▶ [Aim of the task]:
When the string "ほおずき" appears in a line of the records, show the whole line.

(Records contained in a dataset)

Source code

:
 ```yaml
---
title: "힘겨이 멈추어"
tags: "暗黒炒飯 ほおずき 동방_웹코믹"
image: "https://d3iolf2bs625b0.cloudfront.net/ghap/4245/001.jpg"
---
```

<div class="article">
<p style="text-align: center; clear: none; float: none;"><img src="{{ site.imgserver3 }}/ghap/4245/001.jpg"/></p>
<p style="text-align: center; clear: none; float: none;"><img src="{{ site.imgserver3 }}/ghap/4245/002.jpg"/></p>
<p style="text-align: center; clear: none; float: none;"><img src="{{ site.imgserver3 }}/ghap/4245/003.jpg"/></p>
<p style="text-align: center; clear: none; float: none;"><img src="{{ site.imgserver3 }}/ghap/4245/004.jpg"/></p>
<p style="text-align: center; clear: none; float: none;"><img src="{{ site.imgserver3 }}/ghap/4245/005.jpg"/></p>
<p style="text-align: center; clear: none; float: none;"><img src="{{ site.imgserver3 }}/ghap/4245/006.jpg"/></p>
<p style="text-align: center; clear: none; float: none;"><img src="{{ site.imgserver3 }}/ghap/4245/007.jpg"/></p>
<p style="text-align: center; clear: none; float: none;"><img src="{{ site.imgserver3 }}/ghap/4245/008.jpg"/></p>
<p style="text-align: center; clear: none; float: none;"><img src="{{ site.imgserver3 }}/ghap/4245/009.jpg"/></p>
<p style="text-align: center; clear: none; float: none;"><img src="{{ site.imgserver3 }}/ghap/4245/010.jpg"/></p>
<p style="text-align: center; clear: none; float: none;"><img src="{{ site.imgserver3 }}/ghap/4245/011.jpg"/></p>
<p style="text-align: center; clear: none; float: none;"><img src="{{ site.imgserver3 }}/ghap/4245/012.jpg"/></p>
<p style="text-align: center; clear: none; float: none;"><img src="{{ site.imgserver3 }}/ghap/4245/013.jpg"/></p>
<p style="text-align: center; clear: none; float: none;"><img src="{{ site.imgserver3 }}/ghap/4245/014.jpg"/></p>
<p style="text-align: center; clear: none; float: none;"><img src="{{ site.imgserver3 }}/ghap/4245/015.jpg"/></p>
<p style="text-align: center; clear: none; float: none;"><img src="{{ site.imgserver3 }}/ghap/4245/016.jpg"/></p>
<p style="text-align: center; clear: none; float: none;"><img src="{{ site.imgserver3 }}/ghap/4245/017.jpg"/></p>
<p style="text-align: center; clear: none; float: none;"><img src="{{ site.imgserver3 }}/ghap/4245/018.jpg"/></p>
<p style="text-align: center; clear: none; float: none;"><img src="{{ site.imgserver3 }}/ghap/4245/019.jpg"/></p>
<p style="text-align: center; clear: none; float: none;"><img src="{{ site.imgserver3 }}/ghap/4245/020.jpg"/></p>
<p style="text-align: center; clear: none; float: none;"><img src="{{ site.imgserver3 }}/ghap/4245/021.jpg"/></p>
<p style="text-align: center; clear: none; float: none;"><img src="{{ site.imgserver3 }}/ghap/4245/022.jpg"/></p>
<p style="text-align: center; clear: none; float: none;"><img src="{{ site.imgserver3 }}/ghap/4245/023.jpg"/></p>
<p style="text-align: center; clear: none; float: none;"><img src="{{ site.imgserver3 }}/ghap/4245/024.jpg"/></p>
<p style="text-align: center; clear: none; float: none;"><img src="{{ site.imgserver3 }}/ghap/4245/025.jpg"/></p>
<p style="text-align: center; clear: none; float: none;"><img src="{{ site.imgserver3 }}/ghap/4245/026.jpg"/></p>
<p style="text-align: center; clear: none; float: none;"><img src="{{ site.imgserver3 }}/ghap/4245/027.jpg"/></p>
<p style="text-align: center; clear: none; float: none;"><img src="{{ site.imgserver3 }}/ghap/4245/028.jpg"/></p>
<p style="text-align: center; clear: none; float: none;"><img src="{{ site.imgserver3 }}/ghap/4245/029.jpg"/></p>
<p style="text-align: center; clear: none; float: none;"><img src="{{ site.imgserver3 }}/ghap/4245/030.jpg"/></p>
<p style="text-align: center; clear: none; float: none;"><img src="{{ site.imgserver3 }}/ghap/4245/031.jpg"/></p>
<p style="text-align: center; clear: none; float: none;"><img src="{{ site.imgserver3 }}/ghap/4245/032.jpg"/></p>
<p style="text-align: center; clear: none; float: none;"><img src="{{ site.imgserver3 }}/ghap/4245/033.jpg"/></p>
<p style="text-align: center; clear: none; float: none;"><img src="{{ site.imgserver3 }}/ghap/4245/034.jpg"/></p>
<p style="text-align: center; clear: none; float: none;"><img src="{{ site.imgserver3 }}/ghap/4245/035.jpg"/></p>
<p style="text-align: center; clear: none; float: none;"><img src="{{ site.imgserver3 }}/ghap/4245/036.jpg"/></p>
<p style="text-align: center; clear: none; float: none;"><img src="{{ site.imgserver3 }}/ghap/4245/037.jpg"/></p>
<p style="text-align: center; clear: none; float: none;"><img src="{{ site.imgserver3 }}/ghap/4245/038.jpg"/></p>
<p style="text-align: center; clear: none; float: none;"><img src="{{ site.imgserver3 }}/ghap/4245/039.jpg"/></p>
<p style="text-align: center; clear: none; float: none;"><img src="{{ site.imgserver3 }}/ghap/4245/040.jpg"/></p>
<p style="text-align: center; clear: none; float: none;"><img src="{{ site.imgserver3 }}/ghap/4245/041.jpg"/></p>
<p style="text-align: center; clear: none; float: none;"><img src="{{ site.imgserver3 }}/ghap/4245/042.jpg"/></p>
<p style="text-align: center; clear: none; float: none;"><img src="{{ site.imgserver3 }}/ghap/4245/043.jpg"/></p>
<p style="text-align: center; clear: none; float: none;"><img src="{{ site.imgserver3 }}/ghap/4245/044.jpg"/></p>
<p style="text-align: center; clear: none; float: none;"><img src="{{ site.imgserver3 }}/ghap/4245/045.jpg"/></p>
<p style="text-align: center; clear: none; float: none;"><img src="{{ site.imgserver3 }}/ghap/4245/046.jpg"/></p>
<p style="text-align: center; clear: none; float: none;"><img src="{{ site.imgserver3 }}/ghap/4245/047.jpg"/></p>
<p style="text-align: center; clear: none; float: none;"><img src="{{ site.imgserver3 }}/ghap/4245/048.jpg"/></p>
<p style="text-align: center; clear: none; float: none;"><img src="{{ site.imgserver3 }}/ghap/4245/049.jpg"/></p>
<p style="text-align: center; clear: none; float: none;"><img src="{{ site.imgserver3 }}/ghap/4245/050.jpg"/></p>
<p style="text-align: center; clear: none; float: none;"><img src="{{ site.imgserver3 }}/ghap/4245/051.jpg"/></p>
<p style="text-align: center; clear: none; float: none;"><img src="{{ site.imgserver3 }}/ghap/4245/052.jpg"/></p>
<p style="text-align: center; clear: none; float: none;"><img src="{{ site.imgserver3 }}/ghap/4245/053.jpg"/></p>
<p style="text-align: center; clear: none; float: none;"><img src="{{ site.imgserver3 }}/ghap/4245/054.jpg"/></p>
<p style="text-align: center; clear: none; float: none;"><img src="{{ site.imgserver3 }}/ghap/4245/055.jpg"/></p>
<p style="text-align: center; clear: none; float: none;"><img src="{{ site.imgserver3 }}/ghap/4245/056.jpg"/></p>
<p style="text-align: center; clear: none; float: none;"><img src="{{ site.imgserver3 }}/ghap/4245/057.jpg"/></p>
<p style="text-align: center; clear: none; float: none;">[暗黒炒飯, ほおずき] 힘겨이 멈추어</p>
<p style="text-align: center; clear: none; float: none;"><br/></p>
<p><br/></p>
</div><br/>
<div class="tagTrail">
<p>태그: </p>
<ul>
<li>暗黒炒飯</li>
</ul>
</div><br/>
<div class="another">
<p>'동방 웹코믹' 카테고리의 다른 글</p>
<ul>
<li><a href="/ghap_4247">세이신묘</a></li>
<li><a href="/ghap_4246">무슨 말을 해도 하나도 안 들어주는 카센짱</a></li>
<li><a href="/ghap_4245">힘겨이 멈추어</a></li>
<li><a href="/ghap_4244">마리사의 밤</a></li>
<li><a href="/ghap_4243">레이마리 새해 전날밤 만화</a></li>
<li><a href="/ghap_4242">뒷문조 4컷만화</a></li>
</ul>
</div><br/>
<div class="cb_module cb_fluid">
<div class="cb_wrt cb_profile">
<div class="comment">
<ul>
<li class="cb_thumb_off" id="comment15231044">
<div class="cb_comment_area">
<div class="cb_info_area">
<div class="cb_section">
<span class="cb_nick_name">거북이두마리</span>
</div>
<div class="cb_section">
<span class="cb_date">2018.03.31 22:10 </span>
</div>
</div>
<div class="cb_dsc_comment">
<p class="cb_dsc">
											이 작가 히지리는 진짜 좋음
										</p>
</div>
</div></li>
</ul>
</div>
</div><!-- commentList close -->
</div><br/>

▶ [Response to this task]:
tags: "暗黒炒飯 ほおずき 동방_웹코믹"
<p style="text-align: center; clear: none; float: none;">[暗黒炒飯, ほおずき] 힘겨이 멈추어</p>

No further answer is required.